A new racer has claimed the title of the world's fastest car and it shares the same name as an endangered New Zealand species.
But there aren't too many other similarities between the SSC Tuatara and the New Zealand version.
While the animal tuatara are known for their slow and often immobile nature, the new car hit speeds of more than 500 km/h in its road test in Nevada, US.
Racing driver Oliver Webb, who controlled the vehicle for the record attempt, reckons the car had more juice in it.
"And with better conditions, I know we could have gone faster," he said in a press statement today.
"As I told Jerod [Shelby, SSC chief executive], the car wasn’t running out of steam yet. The crosswinds are all that prevented us from realising the car’s limit."
In the high-speed test run, the hypercar reaches 484.53km/h before turning around and hitting 532.93km/h going the other way.

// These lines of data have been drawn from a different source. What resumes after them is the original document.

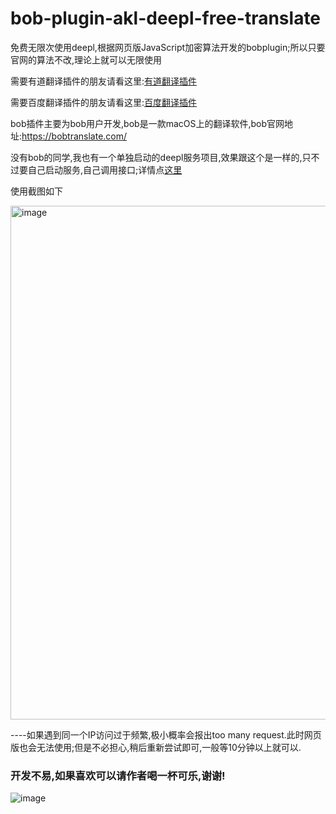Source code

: # bob-plugin-akl-deepl-free-translate
免费无限次使用deepl,根据网页版JavaScript加密算法开发的bobplugin;所以只要官网的算法不改,理论上就可以无限使用

需要有道翻译插件的朋友请看这里:[有道翻译插件](https://github.com/akl7777777/bob-plugin-akl-youdao-free-translate)

需要百度翻译插件的朋友请看这里:[百度翻译插件](https://github.com/akl7777777/bob-plugin-akl-baidu-free-translate)


bob插件主要为bob用户开发,bob是一款macOS上的翻译软件,bob官网地址:https://bobtranslate.com/

没有bob的同学,我也有一个单独启动的deepl服务项目,效果跟这个是一样的,只不过要自己启动服务,自己调用接口;详情点[这里](https://github.com/akl7777777/deepl-free-translate-service)

使用截图如下

<img width="822" alt="image" src="https://user-images.githubusercontent.com/84266551/219542679-e6b0999f-fcf8-447b-a321-00fcab7d55e0.png">


----如果遇到同一个IP访问过于频繁,极小概率会报出too many request.此时网页版也会无法使用;但是不必担心,稍后重新尝试即可,一般等10分钟以上就可以.


### 开发不易,如果喜欢可以请作者喝一杯可乐,谢谢!


![image](https://user-images.githubusercontent.com/84266551/219829283-3ed1798e-aeed-4174-bbcb-f93bf3008817.png)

Between the two runs, the SSC Tuatara averaged a top speed of 508.73km/h, setting a new world record.
SSC says there were officials on-site to verify the world record criteria were met.
"We came pretty close to meeting the theoretical numbers, which is astonishing to do in a real world setting on a public road," chief executive Jerod Shelby says.
The SSC Tuatara also set new world records for fastest flying mile on a public road (503.92km/h), fastest flying kilometre on a public road (517.16km/h) and highest speed achieved of a public road (532.93km/h).
According to Business Insider, only 100 models of the car will be built, with a base price of NZ$2.4 million.